**What to work on:**
Restate exactly the lines of the entries below, beginning with the first and ending with the line that holds "service) specifications.". Pictures are not copied.

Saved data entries
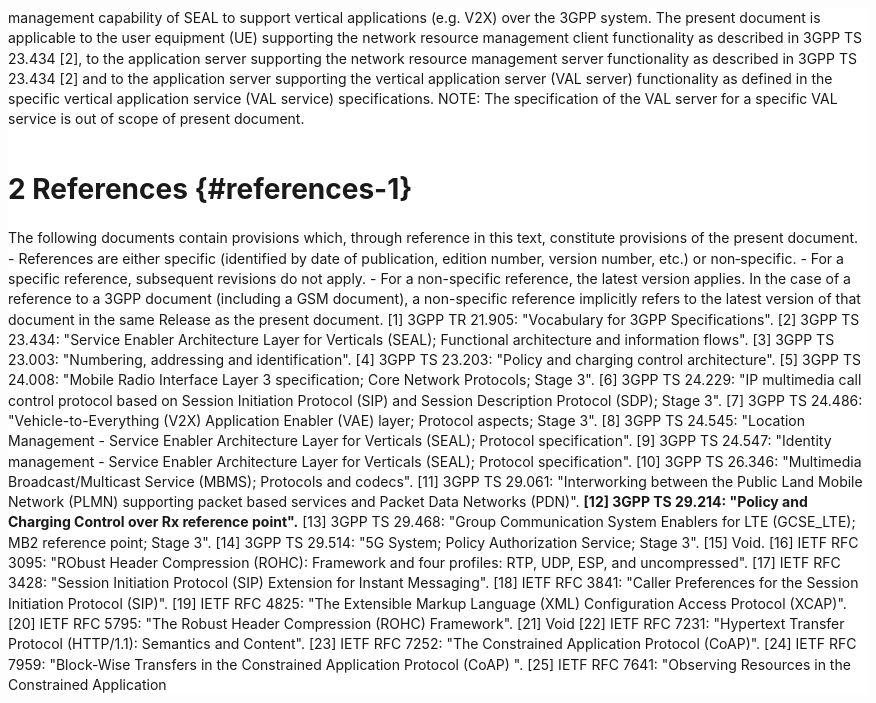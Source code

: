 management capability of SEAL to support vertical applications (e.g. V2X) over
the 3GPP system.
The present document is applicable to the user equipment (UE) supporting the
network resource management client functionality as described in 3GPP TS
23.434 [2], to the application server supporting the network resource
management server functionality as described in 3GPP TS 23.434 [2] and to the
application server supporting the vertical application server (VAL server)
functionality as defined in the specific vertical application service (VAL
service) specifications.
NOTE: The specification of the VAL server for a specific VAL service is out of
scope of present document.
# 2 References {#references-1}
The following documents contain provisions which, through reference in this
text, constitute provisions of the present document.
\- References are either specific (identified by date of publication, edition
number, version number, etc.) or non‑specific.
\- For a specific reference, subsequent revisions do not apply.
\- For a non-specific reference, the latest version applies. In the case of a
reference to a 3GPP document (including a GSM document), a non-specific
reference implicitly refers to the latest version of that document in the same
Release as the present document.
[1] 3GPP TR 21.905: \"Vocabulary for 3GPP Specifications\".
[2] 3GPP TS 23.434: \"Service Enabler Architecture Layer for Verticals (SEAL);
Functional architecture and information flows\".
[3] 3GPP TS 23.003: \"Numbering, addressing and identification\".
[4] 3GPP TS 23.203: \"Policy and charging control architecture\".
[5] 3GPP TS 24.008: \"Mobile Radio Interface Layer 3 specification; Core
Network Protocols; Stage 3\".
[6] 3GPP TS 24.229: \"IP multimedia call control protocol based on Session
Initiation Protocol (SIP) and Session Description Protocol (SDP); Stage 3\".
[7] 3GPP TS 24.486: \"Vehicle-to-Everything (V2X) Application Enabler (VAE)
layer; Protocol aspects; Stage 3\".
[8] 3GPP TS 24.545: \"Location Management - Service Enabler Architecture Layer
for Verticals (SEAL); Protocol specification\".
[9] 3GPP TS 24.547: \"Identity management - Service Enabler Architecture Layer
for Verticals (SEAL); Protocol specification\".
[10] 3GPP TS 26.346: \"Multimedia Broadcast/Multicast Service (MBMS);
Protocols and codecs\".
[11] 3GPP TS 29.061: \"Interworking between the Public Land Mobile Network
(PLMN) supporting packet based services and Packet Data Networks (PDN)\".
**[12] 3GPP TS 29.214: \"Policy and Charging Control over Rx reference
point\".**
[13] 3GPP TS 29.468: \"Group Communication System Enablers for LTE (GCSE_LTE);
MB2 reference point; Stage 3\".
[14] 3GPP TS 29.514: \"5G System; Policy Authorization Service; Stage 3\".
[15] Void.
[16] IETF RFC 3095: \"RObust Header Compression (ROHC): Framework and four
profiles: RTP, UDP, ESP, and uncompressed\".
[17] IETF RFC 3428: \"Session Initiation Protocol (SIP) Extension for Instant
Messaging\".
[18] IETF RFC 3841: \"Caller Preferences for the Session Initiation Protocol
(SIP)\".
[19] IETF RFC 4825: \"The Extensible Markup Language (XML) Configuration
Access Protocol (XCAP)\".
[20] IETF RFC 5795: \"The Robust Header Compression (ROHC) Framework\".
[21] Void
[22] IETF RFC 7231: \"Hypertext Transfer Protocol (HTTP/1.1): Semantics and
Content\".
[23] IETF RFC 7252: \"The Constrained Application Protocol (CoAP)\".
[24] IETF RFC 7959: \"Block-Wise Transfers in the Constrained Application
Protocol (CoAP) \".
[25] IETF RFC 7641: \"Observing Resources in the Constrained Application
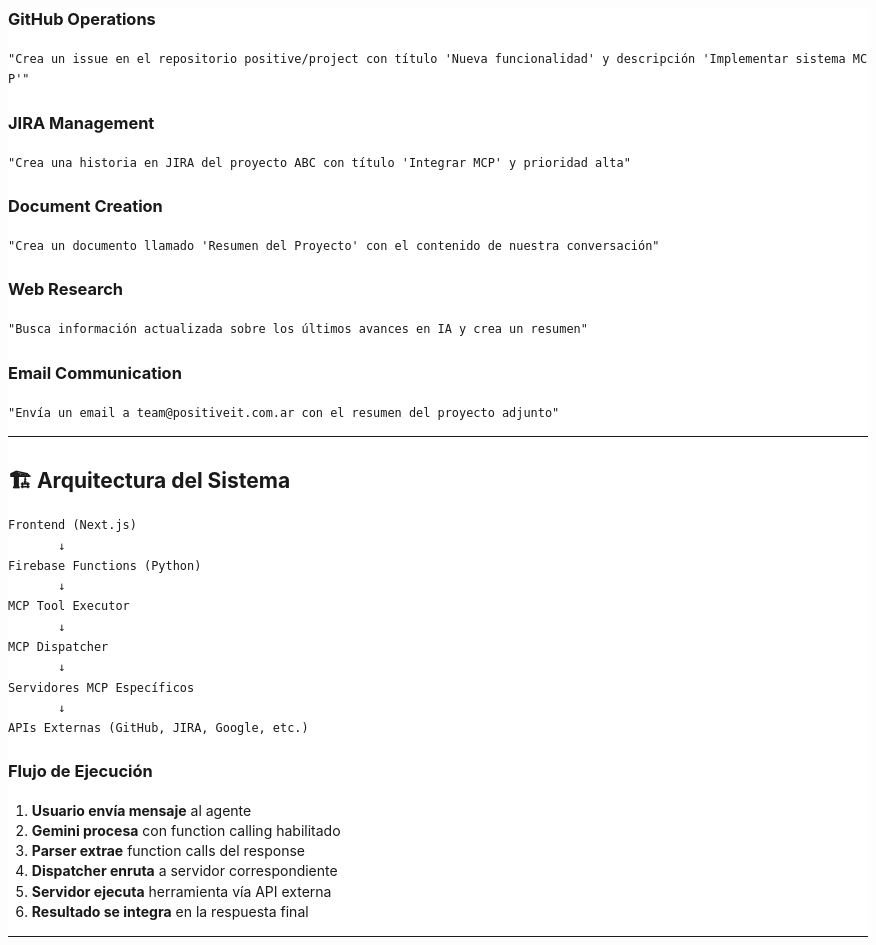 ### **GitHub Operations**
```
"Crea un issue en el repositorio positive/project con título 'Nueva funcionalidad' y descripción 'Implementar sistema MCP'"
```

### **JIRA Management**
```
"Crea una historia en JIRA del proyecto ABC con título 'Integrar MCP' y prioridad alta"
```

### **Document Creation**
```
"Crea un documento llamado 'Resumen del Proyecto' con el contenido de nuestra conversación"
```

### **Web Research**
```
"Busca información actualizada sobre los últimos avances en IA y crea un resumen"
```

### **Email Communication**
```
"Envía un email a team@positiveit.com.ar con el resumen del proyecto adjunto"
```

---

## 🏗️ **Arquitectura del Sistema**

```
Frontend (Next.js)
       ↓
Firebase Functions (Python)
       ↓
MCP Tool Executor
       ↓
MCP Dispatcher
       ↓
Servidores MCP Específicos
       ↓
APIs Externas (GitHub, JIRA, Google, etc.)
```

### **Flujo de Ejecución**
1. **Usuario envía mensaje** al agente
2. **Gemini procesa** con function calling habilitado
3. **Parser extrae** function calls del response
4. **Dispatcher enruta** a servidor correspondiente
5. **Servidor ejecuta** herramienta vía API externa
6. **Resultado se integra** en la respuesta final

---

**Solved problem:**
Source code

: management capability of SEAL to support vertical applications (e.g. V2X) over
the 3GPP system.
The present document is applicable to the user equipment (UE) supporting the
network resource management client functionality as described in 3GPP TS
23.434 [2], to the application server supporting the network resource
management server functionality as described in 3GPP TS 23.434 [2] and to the
application server supporting the vertical application server (VAL server)
functionality as defined in the specific vertical application service (VAL
service) specifications.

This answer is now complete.